The 2008 crash had its roots in a real estate bubble. In normal market pullbacks, expect REITs to fall less than stocks, says Guinee. That 3.5 percent dividend yield gives them a cushion as money runs to safety. On the other hand, expect REITs to underperform a bit when stocks are on a roll.
REITs buy real estate, using borrowed money to do it. Some are generalists, while others concentrate in segments – office, industrial, retail, apartments, health care, self-storage, hotels, even timber.
By law, REITs must pay out at least 90 percent of their profits in dividends to shareholders, so rising profits tend to go directly to investors’ pockets rather than the corporate treasury or share buybacks.
But Uncle Sam wants his cut. REITs pay no federal income taxes, passing that burden on to investors. As a result, investors pay ordinary income tax rates on REIT profits distributed as dividends. They don’t get the lower rate afforded to stock dividends. However, a small portion of the REIT dividend may come in the form of capital gains and return of capital, which gets kinder tax treatment.

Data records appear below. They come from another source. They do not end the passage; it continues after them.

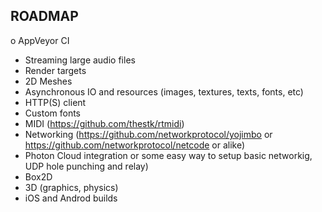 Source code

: ## ROADMAP

o AppVeyor CI

* Streaming large audio files
* Render targets
* 2D Meshes
* Asynchronous IO and resources (images, textures, texts, fonts, etc)
* HTTP(S) client
* Custom fonts
* MIDI (https://github.com/thestk/rtmidi)
* Networking (https://github.com/networkprotocol/yojimbo or https://github.com/networkprotocol/netcode or alike)
* Photon Cloud integration or some easy way to setup basic networkig, UDP hole punching and relay)
* Box2D
* 3D (graphics, physics)
* iOS and Androd builds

The average investor isn’t a real estate expert, notes analyst John Sheehan of Edward Jones in Des Peres. “The typical investor finds it hard to be a sector picker,” says Sheehan.
So, he recommends Realty Income (ticker symbol O, yield 4.3 percent), a retail property investor which has been branching out into other sectors. He calls it a good play on the real estate market. The company just raised its dividend, and is likely to do so again in August. “Four or five years ago, they were raising it every quarter,” says Sheehan.
Retail REITs took a beating in the Great Recession and the slow recovery. Not only were consumers stingy, but giant players such as Circuit City went broke, leaving big boxes abandoned across the country.
Now those boxes are slowly filling up again. Also, smaller retailers are starting to fill the empty storefronts in strip shopping centers.
“It’s starting to tighten up a little,” says Sheehan. “I think they’re finally starting to get some traction.”
Sheehan recommends Kimco Realty (KIM, 4.2 percent yield), as a play on the recovering retail space. It specializes in neighborhood shopping centers. Sheehan likes its big investments in other countries, such as Canada and Mexico, where the retail recovery has been stronger.
The crash in housing prices and soaring foreclosures has been a balm to the apartment market. Hard times turn homeowners into renters, and tighter lending standards keep would-be homeowners in their apartments.
At Stifel Nicolaus and Co., analyst Guinee likes Post Properties (ticker PPS, yield 2.1 percent), which concentrates on high-end apartments in the south, and United Dominion (UDR, yield 3.5 percent), an apartment owner in dense coastal areas.
Office REITs have produced wildly differing performance, depending on where they invest and how smartly. Lately, those with big investments in San Francisco and New York have been cashing in on hot real estate markets, says Guinee.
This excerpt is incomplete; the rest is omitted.